The benefits of intuitive eating

Kunik says the benefits of intuitive eating cannot be understated. “There are so many benefits of practicing intuitive eating, but I think one of the most important ones is the feeling of being in control of your eating and being truly in tune with your body’s needs,” says Dr. Goldman, a rare feat in the modern world.

“Additional benefits include an improved relationship with food, improved body image, improved self-esteem, reduced stress (especially around food/eating/body/shape, etc.), decreased emotional eating and other disordered eating behaviors, improved focus and concentration,” says Dr. Goldman. Kunik adds that improved social experiences and more self-trust are some of the other powerful benefits that come with intuitive eating. Kunik points to studies that show intuitive eating has improved diet quality, blood pressure, cholesterol and psychological health.

Sloane Elizabeth notes that “thriving holistic health, feeling in tune with your body again, reduced mental and physical stress, improved self-confidence, deepening self-love,” are also some of the many benefits of practicing intuitive eating. “Physically, you will feel healthier, stronger, and more energized when you’re no longer weighed down by obsession with food or unrealistic diets or emotional binges. Mentally, you’ll have so much more brain space and peace.

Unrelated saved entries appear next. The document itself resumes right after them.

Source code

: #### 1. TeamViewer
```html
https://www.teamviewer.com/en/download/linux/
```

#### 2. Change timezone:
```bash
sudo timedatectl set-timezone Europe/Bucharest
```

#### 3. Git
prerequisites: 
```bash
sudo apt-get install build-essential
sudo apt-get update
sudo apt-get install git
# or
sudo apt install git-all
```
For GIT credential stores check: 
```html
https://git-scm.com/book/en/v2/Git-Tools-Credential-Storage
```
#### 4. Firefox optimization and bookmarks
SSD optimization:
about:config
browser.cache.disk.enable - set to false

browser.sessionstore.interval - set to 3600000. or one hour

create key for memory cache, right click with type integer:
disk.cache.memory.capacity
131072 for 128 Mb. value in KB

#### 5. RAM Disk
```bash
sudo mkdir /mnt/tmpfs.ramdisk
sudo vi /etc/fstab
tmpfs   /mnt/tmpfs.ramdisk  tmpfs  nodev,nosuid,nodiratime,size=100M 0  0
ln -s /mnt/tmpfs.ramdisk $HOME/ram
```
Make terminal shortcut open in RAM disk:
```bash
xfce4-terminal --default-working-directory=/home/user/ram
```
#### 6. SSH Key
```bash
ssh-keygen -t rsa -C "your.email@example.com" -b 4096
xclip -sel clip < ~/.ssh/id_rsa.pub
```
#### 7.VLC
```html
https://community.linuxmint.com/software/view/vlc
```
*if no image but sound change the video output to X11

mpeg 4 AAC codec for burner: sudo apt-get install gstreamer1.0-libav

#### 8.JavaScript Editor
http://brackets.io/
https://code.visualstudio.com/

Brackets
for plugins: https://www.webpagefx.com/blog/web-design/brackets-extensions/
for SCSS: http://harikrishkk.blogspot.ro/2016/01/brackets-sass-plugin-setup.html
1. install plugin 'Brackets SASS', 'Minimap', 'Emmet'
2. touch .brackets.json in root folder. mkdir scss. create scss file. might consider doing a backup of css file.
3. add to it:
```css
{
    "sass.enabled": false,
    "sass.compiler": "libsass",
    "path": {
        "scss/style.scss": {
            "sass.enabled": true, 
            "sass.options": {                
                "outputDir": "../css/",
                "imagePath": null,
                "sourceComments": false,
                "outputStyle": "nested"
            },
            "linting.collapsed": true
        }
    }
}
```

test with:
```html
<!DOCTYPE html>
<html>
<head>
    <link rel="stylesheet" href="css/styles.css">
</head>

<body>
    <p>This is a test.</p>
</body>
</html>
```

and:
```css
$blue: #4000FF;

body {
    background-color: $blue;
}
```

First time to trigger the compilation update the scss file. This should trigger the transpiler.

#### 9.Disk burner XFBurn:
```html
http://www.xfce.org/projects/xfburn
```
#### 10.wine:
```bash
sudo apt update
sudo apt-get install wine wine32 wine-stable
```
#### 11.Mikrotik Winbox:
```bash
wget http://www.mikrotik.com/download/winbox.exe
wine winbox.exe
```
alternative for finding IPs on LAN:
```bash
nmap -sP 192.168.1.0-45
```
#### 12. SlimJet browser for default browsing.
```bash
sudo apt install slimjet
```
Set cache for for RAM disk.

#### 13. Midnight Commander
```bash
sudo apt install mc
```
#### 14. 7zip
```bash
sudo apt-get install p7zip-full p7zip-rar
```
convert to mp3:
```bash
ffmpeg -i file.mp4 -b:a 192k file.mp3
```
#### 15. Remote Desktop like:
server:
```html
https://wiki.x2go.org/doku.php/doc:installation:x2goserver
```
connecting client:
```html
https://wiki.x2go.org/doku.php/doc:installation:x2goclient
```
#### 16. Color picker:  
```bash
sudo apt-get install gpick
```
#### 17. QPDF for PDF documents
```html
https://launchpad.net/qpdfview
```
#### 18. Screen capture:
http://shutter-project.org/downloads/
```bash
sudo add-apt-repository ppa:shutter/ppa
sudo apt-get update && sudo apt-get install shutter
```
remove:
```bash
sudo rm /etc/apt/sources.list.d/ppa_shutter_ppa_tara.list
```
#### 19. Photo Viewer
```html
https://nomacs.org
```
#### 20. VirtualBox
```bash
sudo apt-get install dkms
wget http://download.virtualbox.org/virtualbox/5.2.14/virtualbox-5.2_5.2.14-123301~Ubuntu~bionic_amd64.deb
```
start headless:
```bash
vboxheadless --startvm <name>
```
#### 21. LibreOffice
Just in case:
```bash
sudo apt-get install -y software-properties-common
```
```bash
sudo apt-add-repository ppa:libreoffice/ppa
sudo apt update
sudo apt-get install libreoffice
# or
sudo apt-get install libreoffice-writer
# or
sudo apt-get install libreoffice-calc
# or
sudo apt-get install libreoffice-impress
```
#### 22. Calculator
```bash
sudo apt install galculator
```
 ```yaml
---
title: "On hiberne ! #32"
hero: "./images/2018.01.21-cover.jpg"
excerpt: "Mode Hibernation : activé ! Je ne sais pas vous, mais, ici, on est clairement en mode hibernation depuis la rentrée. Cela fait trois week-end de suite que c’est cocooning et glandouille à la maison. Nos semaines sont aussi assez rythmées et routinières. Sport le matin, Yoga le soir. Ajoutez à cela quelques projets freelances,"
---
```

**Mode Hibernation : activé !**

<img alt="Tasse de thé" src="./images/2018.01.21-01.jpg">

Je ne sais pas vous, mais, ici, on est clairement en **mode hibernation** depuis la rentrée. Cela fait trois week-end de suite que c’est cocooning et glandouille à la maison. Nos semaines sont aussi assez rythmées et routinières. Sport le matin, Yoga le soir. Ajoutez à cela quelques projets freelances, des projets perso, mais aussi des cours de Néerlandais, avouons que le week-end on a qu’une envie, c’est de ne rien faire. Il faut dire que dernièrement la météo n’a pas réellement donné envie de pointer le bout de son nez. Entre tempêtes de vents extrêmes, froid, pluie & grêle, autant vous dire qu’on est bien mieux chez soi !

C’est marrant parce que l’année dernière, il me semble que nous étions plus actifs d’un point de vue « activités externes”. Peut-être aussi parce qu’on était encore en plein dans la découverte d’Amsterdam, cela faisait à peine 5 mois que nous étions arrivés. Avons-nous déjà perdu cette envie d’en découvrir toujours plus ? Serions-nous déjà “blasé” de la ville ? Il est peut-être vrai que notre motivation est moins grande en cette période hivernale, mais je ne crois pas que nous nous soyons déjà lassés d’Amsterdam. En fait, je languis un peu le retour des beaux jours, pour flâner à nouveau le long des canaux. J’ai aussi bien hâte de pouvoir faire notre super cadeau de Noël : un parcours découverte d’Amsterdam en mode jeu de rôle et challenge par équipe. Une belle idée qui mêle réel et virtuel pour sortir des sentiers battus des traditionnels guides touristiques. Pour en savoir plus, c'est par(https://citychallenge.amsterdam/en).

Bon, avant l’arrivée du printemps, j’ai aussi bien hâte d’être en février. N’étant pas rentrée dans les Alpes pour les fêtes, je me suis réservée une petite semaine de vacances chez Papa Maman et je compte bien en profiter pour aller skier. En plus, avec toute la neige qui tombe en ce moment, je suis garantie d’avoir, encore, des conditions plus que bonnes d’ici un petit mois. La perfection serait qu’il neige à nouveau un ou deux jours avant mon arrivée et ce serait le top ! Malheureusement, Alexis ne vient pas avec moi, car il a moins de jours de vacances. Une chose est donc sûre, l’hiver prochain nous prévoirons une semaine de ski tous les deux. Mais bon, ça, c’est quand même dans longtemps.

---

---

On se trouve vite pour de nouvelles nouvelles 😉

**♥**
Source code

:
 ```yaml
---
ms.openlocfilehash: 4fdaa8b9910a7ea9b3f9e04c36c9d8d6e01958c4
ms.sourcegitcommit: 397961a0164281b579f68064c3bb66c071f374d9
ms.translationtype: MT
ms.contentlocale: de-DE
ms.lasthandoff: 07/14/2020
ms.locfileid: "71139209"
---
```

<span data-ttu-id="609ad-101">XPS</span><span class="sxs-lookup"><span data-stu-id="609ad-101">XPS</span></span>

On a soul level, you’ll feel a newfound sense of safety, trust, and belonging in your own body.”

The goal is not necessarily weight loss

It’s important to note that while weight loss is possible when intuitively eating, it’s not the goal. Dr. Goldman notes that intuitive eating is not designed to promote weight loss but rather to foster a healthier relationship with food. Weight may fluctuate during the process.

Who is a good candidate for intuitive eating?

Dr. Goldman says everyone is a good candidate for intuitive eating. “It’s actually the way we were born—in tune with our body’s natural hunger cues,” she points out. “Unfortunately, this natural way of eating has gotten lost due to diet culture, society’s messages, food rules, restriction, and emotional cues.”

Anyone looking to feel more connected to their body and food choices is right for intuitive eating, says Kunik. However, she notes that it can be especially beneficial for those who have “struggled with dieting or disordered eating and want to feel less stressed around food, more comfortable in their body, and confident in their food choices.”

However, people in treatment for an eating disorder need to take special consideration, notes Kunik. “Intuitive eating may need to wait until your medical team feels you’re stable to transition to this way of eating. In this case, you should be working closely with your dietitian and physician as you begin to practice intuitive eating.”